Second Wolf mediation attempt fails
All are mum
Journalist Josh Wolf remains in federal prison following U.S.
District Judge William Alsup's order that Wolf be detained. Wolf
was ordered jailed August 1, 2006 by Alsup for refusing to turn
over videotape of a San Francisco G-8 demonstration turned melee
in 2005 to a federal grand jury.
Photo(s) by
Luke Thomas
By Richard
Knee
April 2, 2007
Freelance blogger/videographer Josh Wolf remains in federal
prison after a second, three hour mediation session failed today
to resolve differences with the U.S. Department of Justice over
the latter's insistence that he let the federal grand jury in
San Francisco have raw video footage of a July 2005 anarchists'
demonstration, and that he testify before the grand jury about
what he observed at the event.
All parties in the dispute remain under a gag order, so there
is no telling what, if any, progress occurred during today's talks,
or when or if further negotiations will take place.

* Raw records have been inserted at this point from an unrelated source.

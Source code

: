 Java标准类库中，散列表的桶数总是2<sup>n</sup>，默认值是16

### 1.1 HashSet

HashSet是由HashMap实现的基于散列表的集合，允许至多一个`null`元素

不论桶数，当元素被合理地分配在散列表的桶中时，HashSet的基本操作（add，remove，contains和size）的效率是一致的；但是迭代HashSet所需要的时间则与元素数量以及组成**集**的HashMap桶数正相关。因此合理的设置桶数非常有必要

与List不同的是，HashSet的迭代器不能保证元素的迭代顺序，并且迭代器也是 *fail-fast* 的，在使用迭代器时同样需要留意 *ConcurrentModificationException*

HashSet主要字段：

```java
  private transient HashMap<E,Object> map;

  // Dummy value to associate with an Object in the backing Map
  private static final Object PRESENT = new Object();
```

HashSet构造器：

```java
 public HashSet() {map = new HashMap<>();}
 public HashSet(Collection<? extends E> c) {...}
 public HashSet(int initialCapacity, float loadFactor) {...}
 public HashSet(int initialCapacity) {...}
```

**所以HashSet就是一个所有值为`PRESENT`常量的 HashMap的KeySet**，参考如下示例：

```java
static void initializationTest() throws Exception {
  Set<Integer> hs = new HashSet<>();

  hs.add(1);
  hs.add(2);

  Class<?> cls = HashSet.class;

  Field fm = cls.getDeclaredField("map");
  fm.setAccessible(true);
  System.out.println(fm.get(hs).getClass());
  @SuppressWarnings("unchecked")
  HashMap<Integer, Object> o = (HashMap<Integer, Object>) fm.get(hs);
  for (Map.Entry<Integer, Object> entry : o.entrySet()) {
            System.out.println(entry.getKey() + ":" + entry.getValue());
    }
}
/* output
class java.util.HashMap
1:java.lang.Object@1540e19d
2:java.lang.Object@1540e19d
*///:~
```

Wolf has been kept in near isolation for all but three weeks
since last Aug. 1 at the federal prison in Dublin, Calif., for
upholding the principle of an independent Fourth Estate. No other
journalist has ever been imprisoned longer in this country.
Only his immediate family and his attorneys are allowed to visit
him, and he sits in a single-occupancy cell, permitted into the
prison exercise yard for just one hour every other day. He has
not been charged with a crime, yet his treatment is harsher than
that meted out to violent felons.
The conduct in this case by the San Francisco Police Department,
the Joint Terrorism Task Force, prosecutor Jeffrey Finigan of
the U.S. Attorney's office in San Francisco, the grand jury and
U.S. District Judge William Alsup is outrageous. There is ample
evidence that Wolf does not have on tape, or in his own memory,
the information that they claim to seek.
U.S. District Judge William Alsup
Moreover, it is difficult to believe that undercover police and/or
intelligence agents captured plenty of video footage and still
photographs of the demonstration, and that the information purportedly
sought from Wolf is not readily available from police and/or intelligence
sources.
Then there is the overriding issue of whether journalists should
be forced to become police or prosecutorial agents. First Amendment
advocates continue to respond to that question with a resounding
"No!"
The persecution of Wolf is an egregious misuse of taxpayer dollars,
and it is for no other purpose than to make people afraid to talk
to reporters, and to exercise their First Amendment rights of
public dissent and peaceable assembly. It is also part of an effort
by governments at all levels to control the volume, flow and content
of information that reaches the public.
This poses a grave danger to our democracy, and it underscores
the need for a federal shield law upholding the rights of journalists
and news outlets to protect source identities and to keep possession
of unpublished/unaired materials, and stipulating to a minimal
role by government entities, officials and employees in determining
who is or is not a journalist.
Unless the impasse is broken, Wolf will remain imprisoned until
the grand jury's term expires -- in July, unless the panel's term
is extended for six months.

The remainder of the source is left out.